[Collected data entries]
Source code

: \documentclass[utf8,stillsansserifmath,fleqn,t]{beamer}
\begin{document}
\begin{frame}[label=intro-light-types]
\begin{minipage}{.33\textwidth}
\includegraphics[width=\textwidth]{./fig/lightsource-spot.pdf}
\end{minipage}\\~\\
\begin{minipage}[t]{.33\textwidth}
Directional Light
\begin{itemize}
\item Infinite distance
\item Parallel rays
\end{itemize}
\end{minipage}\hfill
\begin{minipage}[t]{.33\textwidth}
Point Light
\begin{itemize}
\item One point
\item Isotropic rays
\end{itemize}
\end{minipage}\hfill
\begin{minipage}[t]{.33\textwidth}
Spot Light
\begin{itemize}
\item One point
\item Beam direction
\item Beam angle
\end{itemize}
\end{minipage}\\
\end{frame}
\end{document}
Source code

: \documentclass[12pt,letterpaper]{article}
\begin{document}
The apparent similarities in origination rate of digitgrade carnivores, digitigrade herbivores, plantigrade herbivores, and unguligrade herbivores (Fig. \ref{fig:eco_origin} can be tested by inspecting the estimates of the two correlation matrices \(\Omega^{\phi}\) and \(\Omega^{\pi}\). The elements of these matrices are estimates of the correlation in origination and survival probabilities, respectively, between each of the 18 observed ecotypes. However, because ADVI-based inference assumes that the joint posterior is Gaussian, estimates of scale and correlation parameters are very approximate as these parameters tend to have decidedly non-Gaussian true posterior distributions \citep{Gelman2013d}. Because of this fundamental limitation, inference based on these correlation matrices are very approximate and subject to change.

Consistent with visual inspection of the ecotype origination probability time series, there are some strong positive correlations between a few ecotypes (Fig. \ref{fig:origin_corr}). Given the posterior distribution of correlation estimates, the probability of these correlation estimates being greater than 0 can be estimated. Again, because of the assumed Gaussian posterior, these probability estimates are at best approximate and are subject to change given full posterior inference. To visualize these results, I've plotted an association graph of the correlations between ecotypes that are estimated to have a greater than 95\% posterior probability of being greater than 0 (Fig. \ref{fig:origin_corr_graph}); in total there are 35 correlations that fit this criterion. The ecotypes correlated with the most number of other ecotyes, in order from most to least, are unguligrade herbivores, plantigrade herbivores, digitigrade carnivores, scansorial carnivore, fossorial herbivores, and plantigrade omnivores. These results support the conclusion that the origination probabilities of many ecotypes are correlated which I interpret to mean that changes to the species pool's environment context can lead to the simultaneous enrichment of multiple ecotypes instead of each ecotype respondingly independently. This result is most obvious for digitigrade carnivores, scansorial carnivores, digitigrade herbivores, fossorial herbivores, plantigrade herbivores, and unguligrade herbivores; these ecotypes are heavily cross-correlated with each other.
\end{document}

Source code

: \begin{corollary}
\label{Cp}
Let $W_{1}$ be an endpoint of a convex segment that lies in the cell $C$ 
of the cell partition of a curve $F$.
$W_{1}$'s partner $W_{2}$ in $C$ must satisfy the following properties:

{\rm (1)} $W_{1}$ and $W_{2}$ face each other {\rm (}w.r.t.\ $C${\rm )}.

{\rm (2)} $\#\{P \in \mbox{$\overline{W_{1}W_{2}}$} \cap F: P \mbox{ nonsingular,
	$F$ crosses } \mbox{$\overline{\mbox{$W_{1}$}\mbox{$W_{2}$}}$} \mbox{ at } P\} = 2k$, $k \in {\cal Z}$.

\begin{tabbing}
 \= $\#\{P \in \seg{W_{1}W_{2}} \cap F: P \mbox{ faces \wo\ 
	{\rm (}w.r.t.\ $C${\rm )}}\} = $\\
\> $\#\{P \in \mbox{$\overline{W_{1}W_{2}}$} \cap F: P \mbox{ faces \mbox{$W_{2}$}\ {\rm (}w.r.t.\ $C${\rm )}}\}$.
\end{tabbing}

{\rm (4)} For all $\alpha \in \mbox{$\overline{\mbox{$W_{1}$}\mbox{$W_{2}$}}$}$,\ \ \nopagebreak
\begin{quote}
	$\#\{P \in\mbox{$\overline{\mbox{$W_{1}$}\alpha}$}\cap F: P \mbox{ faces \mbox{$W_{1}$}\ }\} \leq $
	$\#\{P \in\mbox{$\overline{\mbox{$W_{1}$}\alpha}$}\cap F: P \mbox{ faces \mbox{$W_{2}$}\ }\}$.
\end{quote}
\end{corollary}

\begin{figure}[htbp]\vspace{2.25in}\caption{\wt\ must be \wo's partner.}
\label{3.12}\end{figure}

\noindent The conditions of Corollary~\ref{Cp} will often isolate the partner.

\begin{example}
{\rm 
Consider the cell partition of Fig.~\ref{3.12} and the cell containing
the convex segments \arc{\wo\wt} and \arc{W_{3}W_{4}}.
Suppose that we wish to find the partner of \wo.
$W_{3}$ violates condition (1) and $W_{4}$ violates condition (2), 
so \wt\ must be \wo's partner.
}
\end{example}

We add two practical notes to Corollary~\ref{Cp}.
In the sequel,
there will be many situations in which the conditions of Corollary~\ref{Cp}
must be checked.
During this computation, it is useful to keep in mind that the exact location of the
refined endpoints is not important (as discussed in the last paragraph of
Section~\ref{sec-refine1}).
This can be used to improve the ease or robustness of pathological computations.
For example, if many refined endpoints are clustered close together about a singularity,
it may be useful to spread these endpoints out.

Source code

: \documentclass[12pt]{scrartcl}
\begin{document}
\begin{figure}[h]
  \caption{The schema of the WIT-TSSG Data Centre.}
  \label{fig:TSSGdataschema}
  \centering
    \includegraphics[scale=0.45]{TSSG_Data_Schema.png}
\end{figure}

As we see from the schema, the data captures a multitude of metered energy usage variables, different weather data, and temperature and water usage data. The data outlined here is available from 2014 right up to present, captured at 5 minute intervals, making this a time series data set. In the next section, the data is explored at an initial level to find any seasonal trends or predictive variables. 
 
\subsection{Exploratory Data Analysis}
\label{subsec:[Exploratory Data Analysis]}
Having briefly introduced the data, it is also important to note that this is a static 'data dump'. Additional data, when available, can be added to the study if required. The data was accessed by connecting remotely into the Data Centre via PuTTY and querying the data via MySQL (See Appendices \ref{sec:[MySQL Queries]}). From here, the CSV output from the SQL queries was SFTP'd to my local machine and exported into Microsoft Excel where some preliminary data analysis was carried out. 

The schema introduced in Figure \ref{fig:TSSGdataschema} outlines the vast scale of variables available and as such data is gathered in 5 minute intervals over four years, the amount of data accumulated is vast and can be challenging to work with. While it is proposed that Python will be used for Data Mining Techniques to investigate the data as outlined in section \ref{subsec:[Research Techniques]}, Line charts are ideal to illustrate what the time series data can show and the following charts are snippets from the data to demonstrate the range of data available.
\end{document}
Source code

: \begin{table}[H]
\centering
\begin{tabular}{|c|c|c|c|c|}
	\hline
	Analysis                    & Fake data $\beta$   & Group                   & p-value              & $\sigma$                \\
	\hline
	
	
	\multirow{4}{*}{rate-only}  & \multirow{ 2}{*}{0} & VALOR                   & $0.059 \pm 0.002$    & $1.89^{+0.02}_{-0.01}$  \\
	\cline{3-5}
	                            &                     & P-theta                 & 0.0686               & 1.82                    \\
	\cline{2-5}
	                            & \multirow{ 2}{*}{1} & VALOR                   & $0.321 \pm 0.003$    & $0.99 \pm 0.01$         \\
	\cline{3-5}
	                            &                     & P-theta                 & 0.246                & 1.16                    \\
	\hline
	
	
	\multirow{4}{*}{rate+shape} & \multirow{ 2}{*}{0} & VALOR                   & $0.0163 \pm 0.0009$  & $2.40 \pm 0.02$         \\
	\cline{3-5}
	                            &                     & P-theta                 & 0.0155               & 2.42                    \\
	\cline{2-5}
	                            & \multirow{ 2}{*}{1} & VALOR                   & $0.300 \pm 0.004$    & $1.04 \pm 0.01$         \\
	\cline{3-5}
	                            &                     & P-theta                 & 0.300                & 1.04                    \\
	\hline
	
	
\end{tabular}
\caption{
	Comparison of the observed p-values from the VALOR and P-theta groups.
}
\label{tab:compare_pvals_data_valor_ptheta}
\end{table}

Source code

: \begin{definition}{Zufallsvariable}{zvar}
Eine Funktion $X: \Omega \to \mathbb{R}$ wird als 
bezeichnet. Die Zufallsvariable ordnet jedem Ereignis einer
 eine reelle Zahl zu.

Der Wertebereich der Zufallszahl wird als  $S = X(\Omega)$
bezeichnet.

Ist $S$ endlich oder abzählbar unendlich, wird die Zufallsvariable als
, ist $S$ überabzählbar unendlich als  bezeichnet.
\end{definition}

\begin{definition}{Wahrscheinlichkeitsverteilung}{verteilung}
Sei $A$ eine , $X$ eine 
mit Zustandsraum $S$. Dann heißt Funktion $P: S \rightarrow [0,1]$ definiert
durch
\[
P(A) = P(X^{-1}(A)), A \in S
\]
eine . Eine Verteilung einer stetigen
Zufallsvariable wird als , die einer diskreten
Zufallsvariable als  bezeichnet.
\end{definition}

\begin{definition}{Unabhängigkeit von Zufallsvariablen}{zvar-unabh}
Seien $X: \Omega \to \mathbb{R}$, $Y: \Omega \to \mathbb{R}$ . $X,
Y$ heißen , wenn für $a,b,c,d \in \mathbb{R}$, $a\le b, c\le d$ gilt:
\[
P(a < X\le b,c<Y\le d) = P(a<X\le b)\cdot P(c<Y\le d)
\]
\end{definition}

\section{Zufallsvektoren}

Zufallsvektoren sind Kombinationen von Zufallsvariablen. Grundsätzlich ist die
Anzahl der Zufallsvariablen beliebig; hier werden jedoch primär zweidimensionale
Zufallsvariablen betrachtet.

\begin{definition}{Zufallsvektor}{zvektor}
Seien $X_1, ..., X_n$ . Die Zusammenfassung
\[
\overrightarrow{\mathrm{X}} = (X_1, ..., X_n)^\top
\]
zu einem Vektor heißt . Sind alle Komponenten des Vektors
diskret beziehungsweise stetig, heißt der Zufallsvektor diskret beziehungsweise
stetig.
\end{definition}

### REQUIREMENT
Scan the lines above, and whenever one holds the string "partner", copy it.

### SOLUTION TO THE EXERCISE
$W_{1}$'s partner $W_{2}$ in $C$ must satisfy the following properties:
\begin{figure}[htbp]\vspace{2.25in}\caption{\wt\ must be \wo's partner.}
\noindent The conditions of Corollary~\ref{Cp} will often isolate the partner.
Suppose that we wish to find the partner of \wo.
so \wt\ must be \wo's partner.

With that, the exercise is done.